Certifying entanglement dimensionality by random Pauli sampling

TL;DR

This paper presents a scalable, measurement-based protocol using random Pauli sampling to efficiently certify the entanglement dimensionality of multi-qubit states, significantly reducing sample complexity compared to worst-case scenarios.

Contribution

The authors develop a novel Pauli-measurement algorithm that certifies Schmidt number with improved average-case sample complexity and introduces a proof framework leveraging local pseudorandom unitaries.

Findings

Achieves polynomial sample complexity in the number of qubits.

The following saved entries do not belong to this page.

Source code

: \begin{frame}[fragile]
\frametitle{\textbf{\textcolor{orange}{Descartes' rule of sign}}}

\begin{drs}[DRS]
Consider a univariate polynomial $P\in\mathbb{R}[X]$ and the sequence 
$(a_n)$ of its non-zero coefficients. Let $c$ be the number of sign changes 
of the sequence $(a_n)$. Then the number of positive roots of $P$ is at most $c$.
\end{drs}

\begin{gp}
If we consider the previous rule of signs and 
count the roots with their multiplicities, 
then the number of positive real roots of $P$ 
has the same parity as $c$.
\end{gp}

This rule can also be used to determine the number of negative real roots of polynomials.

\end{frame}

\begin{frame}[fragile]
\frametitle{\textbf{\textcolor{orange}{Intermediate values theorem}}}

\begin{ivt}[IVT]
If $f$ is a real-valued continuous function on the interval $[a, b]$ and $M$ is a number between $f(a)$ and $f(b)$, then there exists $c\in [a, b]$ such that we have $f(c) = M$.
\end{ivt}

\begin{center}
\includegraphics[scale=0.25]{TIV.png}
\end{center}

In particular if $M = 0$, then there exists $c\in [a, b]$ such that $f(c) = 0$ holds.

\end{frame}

Transforms worst-case complexity into average-case with high probability.

Provides a scalable method for high-dimensional entanglement certification.

Abstract

We introduce a Pauli-measurement-based algorithm to certify the Schmidt number of $n$-qubit pure states. Our protocol achieves an average-case sample complexity of $\caO(\mathrm{poly}(n)\chi^2)$, a substantial improvement over the $\caO(2^n \chi)$ worst-case bound. By utilizing local pseudorandom unitaries, we ensure the worst case can be transformed into the average-case with high probability. This work establishes a scalable approach to high-dimensional entanglement certification and introduces a proof framework for random Pauli sampling.